Meet three of the creative people who fill this issue’s pages.
Elaine Li is a food photographer, food scientist and, if those weren’t clues, an all-round food enthusiast. In her day job she develops innovative and easy-to-cook frozen products that help consumers gain confidence in the kitchen.
Elaine discovered her passion for food photography as a way to showcase dishes she created. “Marrying food and photography is the most interesting, yet challenging thing – it involves a lot of problem solving on the fly,” says Elaine, who visited Fiona’s Cuisine in Caledon for this issue. “With a little bit of creativity and an eye to finding the beauty in food, you can always find a way to make it shine and tell its story.”
Elaine is a new Orangeville resident and says she is loving the town’s community vibes, along with its abundant restaurants, and nearby farms and breweries which satisfy her never-ending craving for good eats. When she’s not dining or cooking, Elaine also enjoys snuggling with her dog, “who is also a major foodie!”
Inspired by nature, Fisher Monahan often finds himself outdoors, pen and paper in hand, drawing whatever happens to be in his way. The 18-year-old’s art reflects this casual approach to adventure – not taking anything too seriously, but still looking for vivid experiences wherever he goes.

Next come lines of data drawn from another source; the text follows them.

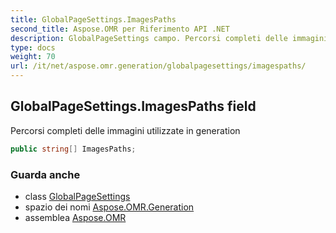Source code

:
 ```yaml
---
title: GlobalPageSettings.ImagesPaths
second_title: Aspose.OMR per Riferimento API .NET
description: GlobalPageSettings campo. Percorsi completi delle immagini utilizzate in generation
type: docs
weight: 70
url: /it/net/aspose.omr.generation/globalpagesettings/imagespaths/
---
```

## GlobalPageSettings.ImagesPaths field

Percorsi completi delle immagini utilizzate in generation

```csharp
public string[] ImagesPaths;
```

### Guarda anche

* class [GlobalPageSettings](../)
* spazio dei nomi [Aspose.OMR.Generation](../../globalpagesettings/)
* assemblea [Aspose.OMR](../../../)



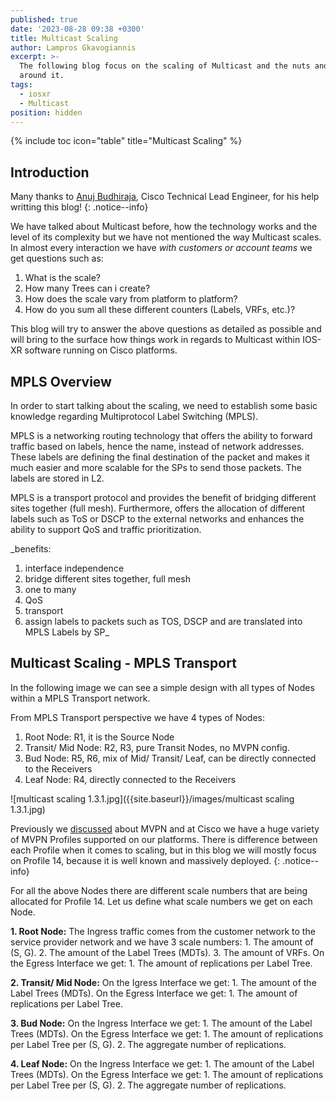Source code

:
 ```yaml
---
published: true
date: '2023-08-28 09:38 +0300'
title: Multicast Scaling
author: Lampros Gkavogiannis
excerpt: >-
  The following blog focus on the scaling of Multicast and the nuts and bolts
  around it.
tags:
  - iosxr
  - Multicast
position: hidden
---
```

{% include toc icon="table" title="Multicast Scaling" %}

## Introduction

Many thanks to [Anuj Budhiraja](https://www.linkedin.com/in/anuj-budhiraja/), Cisco Technical Lead Engineer, for his help writting this blog!
{: .notice--info}

We have talked about Multicast before, how the technology works and the level of its complexity but we have not mentioned the way Multicast scales. In almost every interaction we have _with customers or account teams_ we get questions such as:

1. What is the scale?
2. How many Trees can i create?
3. How does the scale vary from platform to platform?
4. How do you sum all these different counters (Labels, VRFs, etc.)?

This blog will try to answer the above questions as detailed as possible and will bring to the surface how things work in regards to Multicast within IOS-XR software running on Cisco platforms.

## MPLS Overview

In order to start talking about the scaling, we need to establish some basic knowledge regarding Multiprotocol Label Switching (MPLS).

MPLS is a networking routing technology that offers the ability to forward traffic based on labels, hence the name, instead of network addresses. These labels are defining the final destination of the packet and makes it much easier and more scalable for the SPs to send those packets. The labels are stored in L2.

MPLS is a transport protocol and provides the benefit of bridging different sites together (full mesh). Furthermore, offers the allocation of different labels such as ToS or DSCP to the external networks and enhances the ability to support QoS and traffic prioritization.

_benefits:
1. interface independence
2. bridge different sites together, full mesh
3. one to many
4. QoS
5. transport
6. assign labels to packets such as TOS, DSCP and are translated into MPLS Labels by SP_

## Multicast Scaling - MPLS Transport

In the following image we can see a simple design with all types of Nodes within a MPLS Transport network.

From MPLS Transport perspective we have 4 types of Nodes:
1. Root Node: R1, it is the Source Node
2. Transit/ Mid Node: R2, R3, pure Transit Nodes, no MVPN config.
3. Bud Node: R5, R6, mix of Mid/ Transit/ Leaf, can be directly connected to the Receivers
4. Leaf Node: R4, directly connected to the Receivers

![multicast scaling 1.3.1.jpg]({{site.baseurl}}/images/multicast scaling 1.3.1.jpg)

Previously we [discussed](https://xrdocs.io/multicast/blogs/multicast-distribution-trees-mdts/) about MVPN and at Cisco we have a huge variety of MVPN Profiles supported on our platforms. There is difference between each Profile when it comes to scaling, but in this blog we will mostly focus on Profile 14, because it is well known and massively deployed.
{: .notice--info}

For all the above Nodes there are different scale numbers that are being allocated for Profile 14. Let us define what scale numbers we get on each Node.

**1. Root Node:**
The Ingress traffic comes from the customer network to the service provider network and we have 3 scale numbers:
	1. The amount of (S, G).
    2. The amount of the Label Trees (MDTs).
    3. The amount of VRFs.
On the Egress Interface we get:
	1. The amount of replications per Label Tree.
    
**2. Transit/ Mid Node:**
On the Igress Interface we get:
	1. The amount of the Label Trees (MDTs).
On the Egress Interface we get:
	1. The amount of replications per Label Tree.
    
**3. Bud Node:**
On the Ingress Interface we get:
	1. The amount of the Label Trees (MDTs).
On the Egress Interface we get:
	1. The amount of replications per Label Tree per (S, G).
    2. The aggregate number of replications.

**4. Leaf Node:**
On the Ingress Interface we get:
	1. The amount of the Label Trees (MDTs).
On the Egress Interface we get:
	1. The amount of replications per Label Tree per (S, G).
    2. The aggregate number of replications.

The Creemore native is currently walking to San Francisco from Abbotsford, British Columbia, writing stories and drawing things in his trusty notebook. His previous adventure stories can be found in his Sweetgrass Chronicle series of short books, available on his website, sweetgrasschronicles.com. He publishes them himself, carefully curating each page with his full attention. “But hey, maybe a ‘real’ publisher might want to pick them up someday,” he says. During his first outing for In The Hills, Fisher hiked along the Pine River to contemplate and chronicle the flora and fauna he encountered, as well as a nearby reforestation project. After this, he’ll keep on walking, drawing, writing and searching for simplicity wherever he is.

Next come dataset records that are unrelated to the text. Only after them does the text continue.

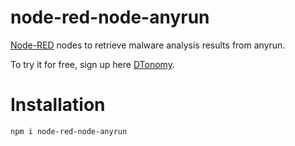 # node-red-node-anyrun
[Node-RED](https://nodered.org/) nodes to retrieve malware analysis results from anyrun.

To try it for free, sign up here [DTonomy](https://www.dtonomy.com/pricing/). 

# Installation
```
npm i node-red-node-anyrun
```
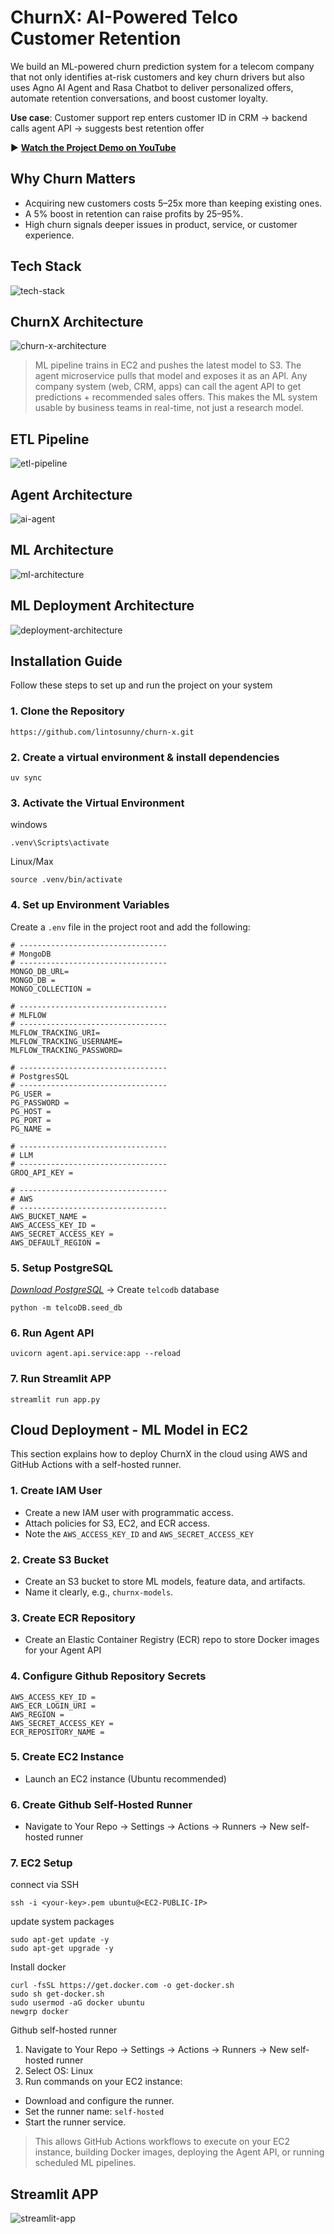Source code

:# ChurnX: AI-Powered Telco Customer Retention
We build an ML-powered churn prediction system for a telecom company that not only identifies at-risk customers and key churn drivers but also uses Agno AI Agent and Rasa Chatbot to deliver personalized offers, automate retention conversations, and boost customer loyalty.

**Use case**: Customer support rep enters customer ID in CRM → backend calls agent API → suggests best retention offer

▶️ **[Watch the Project Demo on YouTube](https://youtu.be/-Qweg6sH1fY)**

## Why Churn Matters

* Acquiring new customers costs 5–25x more than keeping existing ones.
* A 5% boost in retention can raise profits by 25–95%.
* High churn signals deeper issues in product, service, or customer experience.

## Tech Stack
![tech-stack](docs/tech-stack.png)

## ChurnX Architecture
![churn-x-architecture](docs/churn-x-main.png)
> ML pipeline trains in EC2 and pushes the latest model to S3. The agent microservice pulls that model and exposes it as an API. Any company system (web, CRM, apps) can call the agent API to get predictions + recommended sales offers. This makes the ML system usable by business teams in real-time, not just a research model.

## ETL Pipeline
![etl-pipeline](docs/etl.png)

## Agent Architecture
![ai-agent](docs/ai-agent.png)

## ML Architecture
![ml-architecture](docs/ml-architecture.png)
## ML Deployment Architecture
![deployment-architecture](docs/deployment-architecture.png)


## Installation Guide
Follow these steps to set up and run the project on your system

### 1. Clone the Repository
```
https://github.com/lintosunny/churn-x.git
```

### 2. Create a virtual environment & install dependencies
```
uv sync
```

### 3. Activate the Virtual Environment
windows
```
.venv\Scripts\activate
```

Linux/Max
```
source .venv/bin/activate
```

### 4. Set up Environment Variables
Create a ```.env``` file in the project root and add the following:

```
# ---------------------------------
# MongoDB
# ---------------------------------
MONGO_DB_URL=
MONGO_DB = 
MONGO_COLLECTION = 

# ---------------------------------
# MLFLOW
# ---------------------------------
MLFLOW_TRACKING_URI=
MLFLOW_TRACKING_USERNAME=
MLFLOW_TRACKING_PASSWORD=

# ---------------------------------
# PostgresSQL
# ---------------------------------
PG_USER = 
PG_PASSWORD = 
PG_HOST = 
PG_PORT = 
PG_NAME = 

# ---------------------------------
# LLM
# ---------------------------------
GROQ_API_KEY = 

# ---------------------------------
# AWS
# ---------------------------------
AWS_BUCKET_NAME = 
AWS_ACCESS_KEY_ID = 
AWS_SECRET_ACCESS_KEY = 
AWS_DEFAULT_REGION = 
```

### 5. Setup PostgreSQL
*[Download PostgreSQL](https://www.postgresql.org/download/)*  ->  Create ```telcodb``` database

```
python -m telcoDB.seed_db
```

### 6. Run Agent API
```
uvicorn agent.api.service:app --reload
```

### 7. Run Streamlit APP
```
streamlit run app.py
```

## Cloud Deployment - ML Model in EC2
This section explains how to deploy ChurnX in the cloud using AWS and GitHub Actions with a self-hosted runner.

### 1. Create IAM User
- Create a new IAM user with programmatic access.
- Attach policies for S3, EC2, and ECR access.
- Note the ```AWS_ACCESS_KEY_ID``` and ```AWS_SECRET_ACCESS_KEY```

### 2. Create S3 Bucket
- Create an S3 bucket to store ML models, feature data, and artifacts.
- Name it clearly, e.g., ```churnx-models```.

### 3. Create ECR Repository
- Create an Elastic Container Registry (ECR) repo to store Docker images for your Agent API

### 4. Configure Github Repository Secrets
```
AWS_ACCESS_KEY_ID = 
AWS_ECR_LOGIN_URI = 
AWS_REGION = 
AWS_SECRET_ACCESS_KEY = 
ECR_REPOSITORY_NAME =
```

### 5. Create EC2 Instance
- Launch an EC2 instance (Ubuntu recommended)

### 6. Create Github Self-Hosted Runner
- Navigate to Your Repo → Settings → Actions → Runners → New self-hosted runner

### 7. EC2 Setup
connect via SSH
```
ssh -i <your-key>.pem ubuntu@<EC2-PUBLIC-IP>
```

update system packages
```
sudo apt-get update -y
sudo apt-get upgrade -y
```

Install docker
```
curl -fsSL https://get.docker.com -o get-docker.sh
sudo sh get-docker.sh
sudo usermod -aG docker ubuntu
newgrp docker
```

Github self-hosted runner
1. Navigate to Your Repo → Settings → Actions → Runners → New self-hosted runner
2. Select OS: Linux
3. Run commands on your EC2 instance:
- Download and configure the runner.
- Set the runner name: ```self-hosted```
- Start the runner service.
> This allows GitHub Actions workflows to execute on your EC2 instance, building Docker images, deploying the Agent API, or running scheduled ML pipelines.

## Streamlit APP
![streamlit-app](docs/streamlit_app.png)

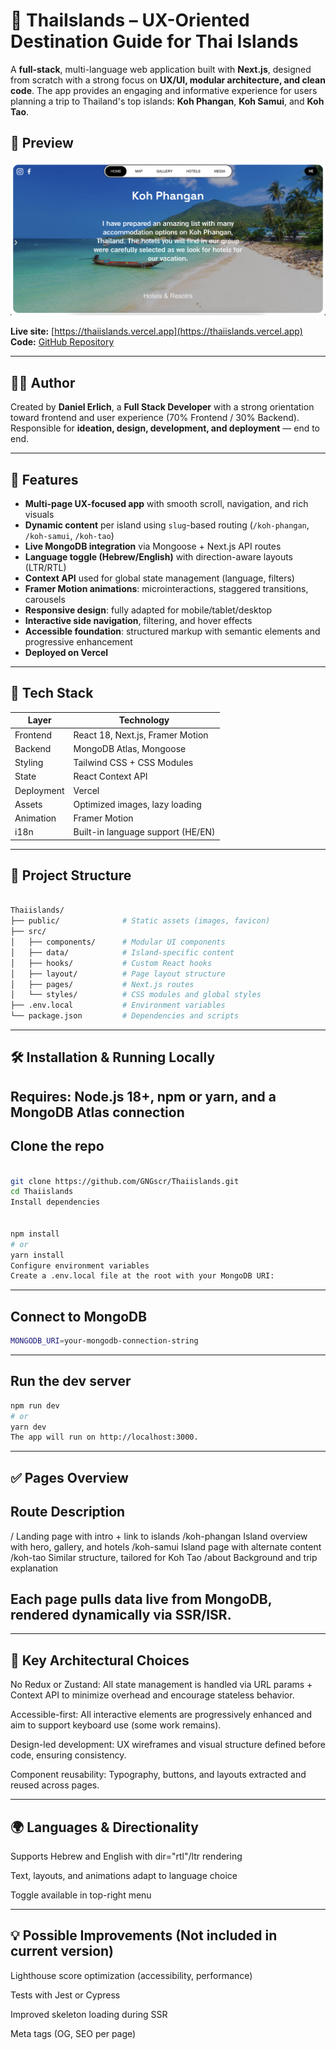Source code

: # 🌴 ThaiIslands – UX-Oriented Destination Guide for Thai Islands

A **full-stack**, multi-language web application built with **Next.js**, designed from scratch with a strong focus on **UX/UI, modular architecture, and clean code**. The app provides an engaging and informative experience for users planning a trip to Thailand's top islands: **Koh Phangan**, **Koh Samui**, and **Koh Tao**.

## 📸 Preview

![ThaiIslands Preview](./public/images/screenshot.png)

**Live site:** [https://thaiislands.vercel.app](https://thaiislands.vercel.app)  
**Code:** [GitHub Repository](https://github.com/GNGscr/Thaiislands)

---

## 🧑‍💻 Author

Created by **Daniel Erlich**, a **Full Stack Developer** with a strong orientation toward frontend and user experience (70% Frontend / 30% Backend).  
Responsible for **ideation, design, development, and deployment** — end to end.

---

## 🚀 Features

- **Multi-page UX-focused app** with smooth scroll, navigation, and rich visuals
- **Dynamic content** per island using `slug`-based routing (`/koh-phangan`, `/koh-samui`, `/koh-tao`)
- **Live MongoDB integration** via Mongoose + Next.js API routes
- **Language toggle (Hebrew/English)** with direction-aware layouts (LTR/RTL)
- **Context API** used for global state management (language, filters)
- **Framer Motion animations**: microinteractions, staggered transitions, carousels
- **Responsive design**: fully adapted for mobile/tablet/desktop
- **Interactive side navigation**, filtering, and hover effects
- **Accessible foundation**: structured markup with semantic elements and progressive enhancement
- **Deployed on Vercel**

---

## 🧱 Tech Stack

| Layer       | Technology                         |
|------------|-------------------------------------|
| Frontend   | React 18, Next.js, Framer Motion    |
| Backend    | MongoDB Atlas, Mongoose             |
| Styling    | Tailwind CSS + CSS Modules          |
| State      | React Context API                   |
| Deployment | Vercel                              |
| Assets     | Optimized images, lazy loading      |
| Animation  | Framer Motion                       |
| i18n       | Built-in language support (HE/EN)   |

---

## 📁 Project Structure

```bash

Thaiislands/
├── public/              # Static assets (images, favicon)
├── src/
│   ├── components/      # Modular UI components
│   ├── data/            # Island-specific content
│   ├── hooks/           # Custom React hooks
│   ├── layout/          # Page layout structure
│   ├── pages/           # Next.js routes
│   └── styles/          # CSS modules and global styles
├── .env.local           # Environment variables
└── package.json         # Dependencies and scripts

```

---


## 🛠️ Installation & Running Locally
## Requires: Node.js 18+, npm or yarn, and a MongoDB Atlas connection

## Clone the repo

```bash

git clone https://github.com/GNGscr/Thaiislands.git
cd Thaiislands
Install dependencies


npm install
# or
yarn install
Configure environment variables
Create a .env.local file at the root with your MongoDB URI:

```

---

## Connect to MongoDB


```bash
MONGODB_URI=your-mongodb-connection-string
```

---


## Run the dev server

```bash
npm run dev
# or
yarn dev
The app will run on http://localhost:3000.
```

---


## ✅ Pages Overview
## Route	Description
/	Landing page with intro + link to islands
/koh-phangan	Island overview with hero, gallery, and hotels
/koh-samui	Island page with alternate content
/koh-tao	Similar structure, tailored for Koh Tao
/about	Background and trip explanation

## Each page pulls data live from MongoDB, rendered dynamically via SSR/ISR.


---


## 🧠 Key Architectural Choices

No Redux or Zustand: All state management is handled via URL params + Context API to minimize overhead and encourage stateless behavior.

Accessible-first: All interactive elements are progressively enhanced and aim to support keyboard use (some work remains).

Design-led development: UX wireframes and visual structure defined before code, ensuring consistency.

Component reusability: Typography, buttons, and layouts extracted and reused across pages.


---


## 🌍 Languages & Directionality

Supports Hebrew and English with dir="rtl"/ltr rendering

Text, layouts, and animations adapt to language choice

Toggle available in top-right menu


---


## 💡 Possible Improvements (Not included in current version)

Lighthouse score optimization (accessibility, performance)

Tests with Jest or Cypress

Improved skeleton loading during SSR

Meta tags (OG, SEO per page)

Isabel Buckmaster recently completed her bachelor of journalism at the University of King’s College in Halifax with a minor in Indigenous studies at Dalhousie University. She has written for various print and online publications across Canada, including the Winnipeg Free Press and Halifax’s The Coast, along with local newspapers in Orangeville and Dundalk.
Isabel is particularly interested in covering the environment and Indigenous affairs, as well as local politics. In addition to freelance writing, she is currently working as a reporter/editor at CityNews Kitchener.
In her first piece for this magazine, Isabel, who lives in Flesherton with her family, dove into the world of community kitchens in Orangeville and Palgrave – hives of activity, as she described them – to explore how they function and who is rolling up their sleeves to cook in them.
When she’s not digging for new stories, she can be found with her cat, dancing to loud music or reading.